Russia’s four-year invasion of Ukraine is just the latest chapter in a regional conflict dating to the 18th century when Catherine the Great annexed Crimea, and maybe longer.
After the USSR collapsed in the Cold War, and the current president wrestled his way into power in 2014, Putin sent his troops waltzing into Crimea and took it from Ukraine. In February 2022, after a free election kicked out Putin’s stooge government, Ukraine brought in a new regime headed by TV entertainer Volodymyr Zelenskyy. Putin tried to take another bite out of his neighbor by sending in thousands of troops and tanks.
Backed by several governments with billions worth of conventional military gear, Ukraine stopped the Russian push and, surprisingly enough, reinvented the art of war using homemade drones.
As our national press is obsessed with covering the American attacks on Iran, I wondered what was going on in Ukraine. So I turned to our local expert, Paul Zalucky, a retired senior American intelligence agent who served in their neighborhood.
As we sat down over coffee, he offered a quick take. "For Russia, not so good. For Ukraine, much better. It is so complicated, Things are changing,” he said.
The Chicago native, who learned to speak Ukrainian from his Ukrainian-born parents, based his assessment on publicly known reports drawn from recent events.
For example, he said thousands of Putin’s conscripts were being slaughtered by the UK drones, the Russian Black Sea Navy was sunk by a country that does not have a Navy, and a recent report that a major Russian leader warned Parliament of a possible economic collapse.
According to an account of that speech in London’s Times, the head of the Communist Party warned Parliament that Russia could face a rerun of the 1917 Bolshevik revolution unless it takes urgent steps to address rising economic discontent.
Zalucky said Russian military bloggers, who usually support the regime, have attacked the Ministry of Defense for being ineffectual.
Then he pointed to the reports describing this year's traditional Moscow May Day parade, the annual celebration of their World War II victory over Germany. It is usually a show-and-tell event displaying their latest military hardware. But at this year’s parade, the usual flocks of mighty tanks were AWOL, along with the lines of lumbering trucks carrying ICBMs. In fact, the retired American agent said Putin had asked President Trump to ask Ukrainian President Zelenskyy to refrain from sending his drones to attack Red Square, thus spoiling the show.

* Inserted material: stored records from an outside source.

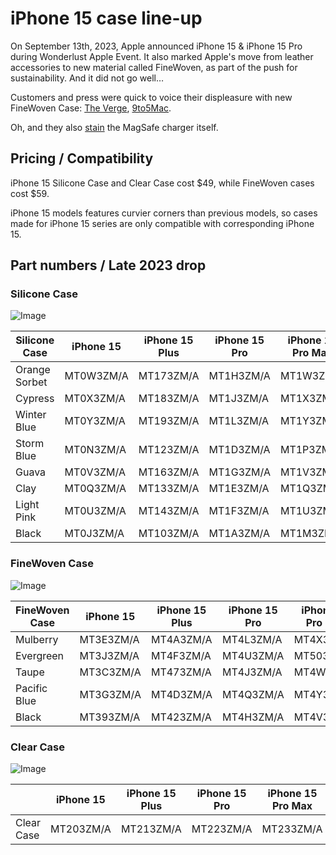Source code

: # iPhone 15 case line-up

On September 13th, 2023, Apple announced iPhone 15 & iPhone 15 Pro during Wonderlust Apple Event. It also marked Apple's move from leather accessories to new material called FineWoven, as part of the push for sustainability. And it did not go well…

Customers and press were quick to voice their displeasure with new FineWoven Case: [The Verge](https://www.theverge.com/2023/9/20/23882255/apple-iphone-15-finewoven-case-wallet-bad), [9to5Mac](https://9to5mac.com/2023/09/25/apple-finewoven-cases-hands-on-terrible/).

Oh, and they also [stain](https://twitter.com/m_rlons/status/1708803532361531430) the MagSafe charger itself.

## Pricing / Compatibility

iPhone 15 Silicone Case and Clear Case cost \$49, while FineWoven cases cost \$59.

iPhone 15 models features curvier corners than previous models, so cases made for iPhone 15 series are only compatible with corresponding iPhone 15.

## Part numbers / Late 2023 drop

### Silicone Case

![Image](/assets/2023-15-silicone.jpg)

| Silicone Case | iPhone 15 | iPhone 15 Plus | iPhone 15 Pro | iPhone 15 Pro Max |
| ------------- | --------- | -------------- | ------------- | ----------------- |
| Orange Sorbet | MT0W3ZM/A | MT173ZM/A      | MT1H3ZM/A     | MT1W3ZM/A         |
| Cypress       | MT0X3ZM/A | MT183ZM/A      | MT1J3ZM/A     | MT1X3ZM/A         |
| Winter Blue   | MT0Y3ZM/A | MT193ZM/A      | MT1L3ZM/A     | MT1Y3ZM/A         |
| Storm Blue    | MT0N3ZM/A | MT123ZM/A      | MT1D3ZM/A     | MT1P3ZM/A         |
| Guava         | MT0V3ZM/A | MT163ZM/A      | MT1G3ZM/A     | MT1V3ZM/A         |
| Clay          | MT0Q3ZM/A | MT133ZM/A      | MT1E3ZM/A     | MT1Q3ZM/A         |
| Light Pink    | MT0U3ZM/A | MT143ZM/A      | MT1F3ZM/A     | MT1U3ZM/A         |
| Black         | MT0J3ZM/A | MT103ZM/A      | MT1A3ZM/A     | MT1M3ZM/A         |

### FineWoven Case

![Image](/assets/2023-15-finewoven.jpg)

| FineWoven Case | iPhone 15 | iPhone 15 Plus | iPhone 15 Pro | iPhone 15 Pro Max |
| -------------- | --------- | -------------- | ------------- | ----------------- |
| Mulberry       | MT3E3ZM/A | MT4A3ZM/A      | MT4L3ZM/A     | MT4X3ZM/A         |
| Evergreen      | MT3J3ZM/A | MT4F3ZM/A      | MT4U3ZM/A     | MT503ZM/A         |
| Taupe          | MT3C3ZM/A | MT473ZM/A      | MT4J3ZM/A     | MT4W3ZM/A         |
| Pacific Blue   | MT3G3ZM/A | MT4D3ZM/A      | MT4Q3ZM/A     | MT4Y3ZM/A         |
| Black          | MT393ZM/A | MT423ZM/A      | MT4H3ZM/A     | MT4V3ZM/A         |

### Clear Case

![Image](/assets/2023-15-clear.jpg)

|            | iPhone 15 | iPhone 15 Plus | iPhone 15 Pro | iPhone 15 Pro Max |
| ---------- | --------- | -------------- | ------------- | ----------------- |
| Clear Case | MT203ZM/A | MT213ZM/A      | MT223ZM/A     | MT233ZM/A         |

“The May Day parade was an embarrassment,” said Zalucky. "Putin had to ask for permission to hold his parade. Think about that for a minute.”

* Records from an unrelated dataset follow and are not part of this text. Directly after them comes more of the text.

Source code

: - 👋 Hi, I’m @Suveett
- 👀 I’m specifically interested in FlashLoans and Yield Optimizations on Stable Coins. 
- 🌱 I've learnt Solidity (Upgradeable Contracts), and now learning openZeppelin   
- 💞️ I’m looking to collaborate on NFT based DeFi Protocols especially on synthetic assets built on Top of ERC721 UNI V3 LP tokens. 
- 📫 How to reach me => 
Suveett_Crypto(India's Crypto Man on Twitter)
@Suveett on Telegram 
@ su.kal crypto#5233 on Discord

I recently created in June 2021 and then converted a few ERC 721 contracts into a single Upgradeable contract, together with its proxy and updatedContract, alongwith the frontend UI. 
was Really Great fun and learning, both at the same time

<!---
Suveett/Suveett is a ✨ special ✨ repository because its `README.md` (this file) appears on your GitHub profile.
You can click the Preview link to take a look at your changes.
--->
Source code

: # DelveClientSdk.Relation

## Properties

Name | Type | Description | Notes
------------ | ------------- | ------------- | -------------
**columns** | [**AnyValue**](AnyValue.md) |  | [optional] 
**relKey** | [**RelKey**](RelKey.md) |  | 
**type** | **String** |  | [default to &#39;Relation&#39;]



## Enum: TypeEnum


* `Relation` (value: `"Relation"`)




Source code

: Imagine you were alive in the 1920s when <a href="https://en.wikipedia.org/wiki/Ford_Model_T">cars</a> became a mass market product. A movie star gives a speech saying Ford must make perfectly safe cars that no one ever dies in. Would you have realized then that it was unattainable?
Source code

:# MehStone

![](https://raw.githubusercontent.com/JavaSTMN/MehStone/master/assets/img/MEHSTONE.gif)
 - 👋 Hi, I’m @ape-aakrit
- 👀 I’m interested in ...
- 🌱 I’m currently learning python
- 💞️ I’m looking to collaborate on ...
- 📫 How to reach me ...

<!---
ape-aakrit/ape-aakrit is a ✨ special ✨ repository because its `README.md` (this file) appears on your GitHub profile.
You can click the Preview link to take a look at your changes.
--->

While Ukraine was known as the breadbasket of Europe for its extensive farming economy, the retired agent said they always had a strong tech industry, with more than 1,500 Ukrainians working for Microsoft before the latest conflict began. And those UK tech workers provided the backbone for their homegrown military drone industry that is now able to attack Russian industrial production sites thousands of miles from their border, interrupting and halting military supply lines. “Ukrainian drone experts are now working with the American military to teach them lessons they learned on their battlefield,” said Zalucky.
Those drones are slaughtering thousands of Russian troops, conscripts mostly drawn from rural provinces and neighboring nations. Meanwhile, Russians living in Moscow and Leningrad, far from the war, are staying home and partying, he said.

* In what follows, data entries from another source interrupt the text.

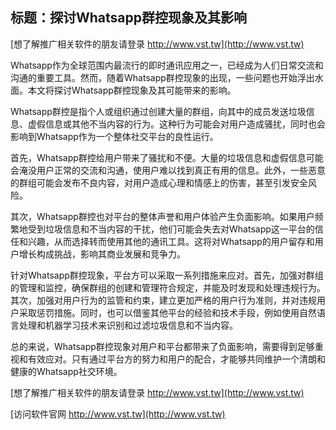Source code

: ## **标题：探讨Whatsapp群控现象及其影响**

[想了解推广相关软件的朋友请登录 http://www.vst.tw](http://www.vst.tw)

Whatsapp作为全球范围内最流行的即时通讯应用之一，已经成为人们日常交流和沟通的重要工具。然而，随着Whatsapp群控现象的出现，一些问题也开始浮出水面。本文将探讨Whatsapp群控现象及其可能带来的影响。

Whatsapp群控是指个人或组织通过创建大量的群组，向其中的成员发送垃圾信息、虚假信息或其他不当内容的行为。这种行为可能会对用户造成骚扰，同时也会影响到Whatsapp作为一个整体社交平台的良性运行。

首先，Whatsapp群控给用户带来了骚扰和不便。大量的垃圾信息和虚假信息可能会淹没用户正常的交流和沟通，使用户难以找到真正有用的信息。此外，一些恶意的群组可能会发布不良内容，对用户造成心理和情感上的伤害，甚至引发安全风险。

其次，Whatsapp群控也对平台的整体声誉和用户体验产生负面影响。如果用户频繁地受到垃圾信息和不当内容的干扰，他们可能会失去对Whatsapp这一平台的信任和兴趣，从而选择转而使用其他的通讯工具。这将对Whatsapp的用户留存和用户增长构成挑战，影响其商业发展和竞争力。

针对Whatsapp群控现象，平台方可以采取一系列措施来应对。首先，加强对群组的管理和监控，确保群组的创建和管理符合规定，并能及时发现和处理违规行为。其次，加强对用户行为的监管和约束，建立更加严格的用户行为准则，并对违规用户采取惩罚措施。同时，也可以借鉴其他平台的经验和技术手段，例如使用自然语言处理和机器学习技术来识别和过滤垃圾信息和不当内容。

总的来说，Whatsapp群控现象对用户和平台都带来了负面影响，需要得到足够重视和有效应对。只有通过平台方的努力和用户的配合，才能够共同维护一个清朗和健康的Whatsapp社交环境。

[想了解推广相关软件的朋友请登录 http://www.vst.tw](http://www.vst.tw)


[访问软件官网 http://www.vst.tw](http://www.vst.tw)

But, over the weekend, Zelenskyy bragged that Ukrainian drones reached Moscow for the first time, showing Russians the reality of the war in person, not just photos on TV.
Zalucky said the military contrast is stark. “Russians are being killed by the thousands while Ukrainian drone operators are getting carpal tunnel syndrome (from operating drone control controls),” Zalucky said.
As the Trump Administration has slowed military support for the underdogs, Europe has stepped up. They approved a $90 billion loan package following the recent Hungarian elections that ousted a strong Putin supporter who earlier had blocked the transaction. Zalucky said the key indicators point to a Russian economy in big trouble, and that reflects on Putin and his government.
“Ukraine has changed the face of war. Putin needs something to save face, and I don’t think he will survive, he said.
“Russia is not winning, and by not winning, they are losing.” Is David taking the measure of Goliath in 2026?